• **WHAT IS NEEDED**
An exact restatement is required. Cover only the lines of the records from the first through the line with "more information, see", and skip pictures.

(Saved entries)
/---
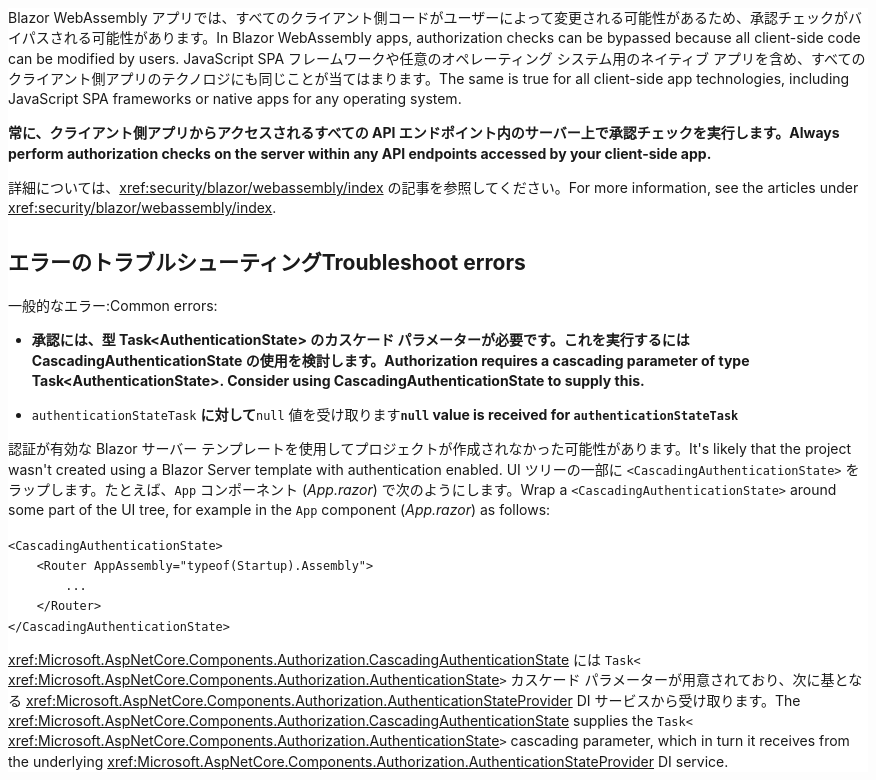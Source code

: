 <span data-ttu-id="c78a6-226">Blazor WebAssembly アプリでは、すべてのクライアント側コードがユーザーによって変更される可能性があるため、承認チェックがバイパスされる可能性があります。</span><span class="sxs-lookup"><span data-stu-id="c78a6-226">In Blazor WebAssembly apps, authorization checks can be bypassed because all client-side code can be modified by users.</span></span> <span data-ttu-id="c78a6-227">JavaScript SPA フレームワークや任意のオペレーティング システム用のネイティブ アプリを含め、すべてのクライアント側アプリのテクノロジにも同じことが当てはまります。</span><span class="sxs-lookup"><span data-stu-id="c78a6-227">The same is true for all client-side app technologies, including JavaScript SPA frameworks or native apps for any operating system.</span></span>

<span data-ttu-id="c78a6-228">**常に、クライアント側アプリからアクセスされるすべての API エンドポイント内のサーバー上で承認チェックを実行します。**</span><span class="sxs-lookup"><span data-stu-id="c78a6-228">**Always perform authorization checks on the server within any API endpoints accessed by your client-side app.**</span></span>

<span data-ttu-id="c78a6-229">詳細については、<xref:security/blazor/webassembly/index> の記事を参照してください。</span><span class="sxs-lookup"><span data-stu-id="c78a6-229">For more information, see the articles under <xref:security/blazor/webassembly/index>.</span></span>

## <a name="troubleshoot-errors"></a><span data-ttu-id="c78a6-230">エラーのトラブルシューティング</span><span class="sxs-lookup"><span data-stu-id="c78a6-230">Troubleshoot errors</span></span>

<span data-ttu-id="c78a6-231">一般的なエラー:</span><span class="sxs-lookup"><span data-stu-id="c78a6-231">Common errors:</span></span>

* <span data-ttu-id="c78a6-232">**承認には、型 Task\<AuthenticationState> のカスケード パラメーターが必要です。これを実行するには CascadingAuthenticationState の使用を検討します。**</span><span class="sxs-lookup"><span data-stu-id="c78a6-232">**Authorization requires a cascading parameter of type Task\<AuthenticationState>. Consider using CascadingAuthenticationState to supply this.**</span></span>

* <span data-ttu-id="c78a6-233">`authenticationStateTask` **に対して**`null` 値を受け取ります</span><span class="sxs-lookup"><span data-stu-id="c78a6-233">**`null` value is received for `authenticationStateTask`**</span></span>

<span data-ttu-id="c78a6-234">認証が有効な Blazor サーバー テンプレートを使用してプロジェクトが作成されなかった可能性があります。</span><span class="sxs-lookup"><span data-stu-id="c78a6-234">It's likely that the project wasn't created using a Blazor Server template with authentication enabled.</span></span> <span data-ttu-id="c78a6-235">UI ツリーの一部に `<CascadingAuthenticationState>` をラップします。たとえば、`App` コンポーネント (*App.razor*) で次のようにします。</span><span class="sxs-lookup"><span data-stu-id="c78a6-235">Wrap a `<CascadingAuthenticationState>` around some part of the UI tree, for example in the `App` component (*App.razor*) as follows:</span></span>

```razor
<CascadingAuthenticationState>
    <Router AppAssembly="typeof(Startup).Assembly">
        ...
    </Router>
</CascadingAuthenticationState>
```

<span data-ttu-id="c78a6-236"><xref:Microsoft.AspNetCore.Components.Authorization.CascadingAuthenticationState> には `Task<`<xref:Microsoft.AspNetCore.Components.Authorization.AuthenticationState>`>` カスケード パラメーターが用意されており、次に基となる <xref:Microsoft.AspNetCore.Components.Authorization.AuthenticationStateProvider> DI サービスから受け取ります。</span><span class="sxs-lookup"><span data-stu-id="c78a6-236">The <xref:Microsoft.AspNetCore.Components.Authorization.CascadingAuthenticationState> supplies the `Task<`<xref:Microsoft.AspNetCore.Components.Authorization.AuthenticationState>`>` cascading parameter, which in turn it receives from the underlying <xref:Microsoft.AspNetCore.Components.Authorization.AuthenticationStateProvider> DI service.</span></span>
\---
• **SOLUTION TO THIS TASK**
Source code

: <span data-ttu-id="c78a6-226">Blazor WebAssembly アプリでは、すべてのクライアント側コードがユーザーによって変更される可能性があるため、承認チェックがバイパスされる可能性があります。</span><span class="sxs-lookup"><span data-stu-id="c78a6-226">In Blazor WebAssembly apps, authorization checks can be bypassed because all client-side code can be modified by users.</span></span> <span data-ttu-id="c78a6-227">JavaScript SPA フレームワークや任意のオペレーティング システム用のネイティブ アプリを含め、すべてのクライアント側アプリのテクノロジにも同じことが当てはまります。</span><span class="sxs-lookup"><span data-stu-id="c78a6-227">The same is true for all client-side app technologies, including JavaScript SPA frameworks or native apps for any operating system.</span></span>

<span data-ttu-id="c78a6-228">**常に、クライアント側アプリからアクセスされるすべての API エンドポイント内のサーバー上で承認チェックを実行します。**</span><span class="sxs-lookup"><span data-stu-id="c78a6-228">**Always perform authorization checks on the server within any API endpoints accessed by your client-side app.**</span></span>

<span data-ttu-id="c78a6-229">詳細については、<xref:security/blazor/webassembly/index> の記事を参照してください。</span><span class="sxs-lookup"><span data-stu-id="c78a6-229">For more information, see the articles under <xref:security/blazor/webassembly/index>.</span></span>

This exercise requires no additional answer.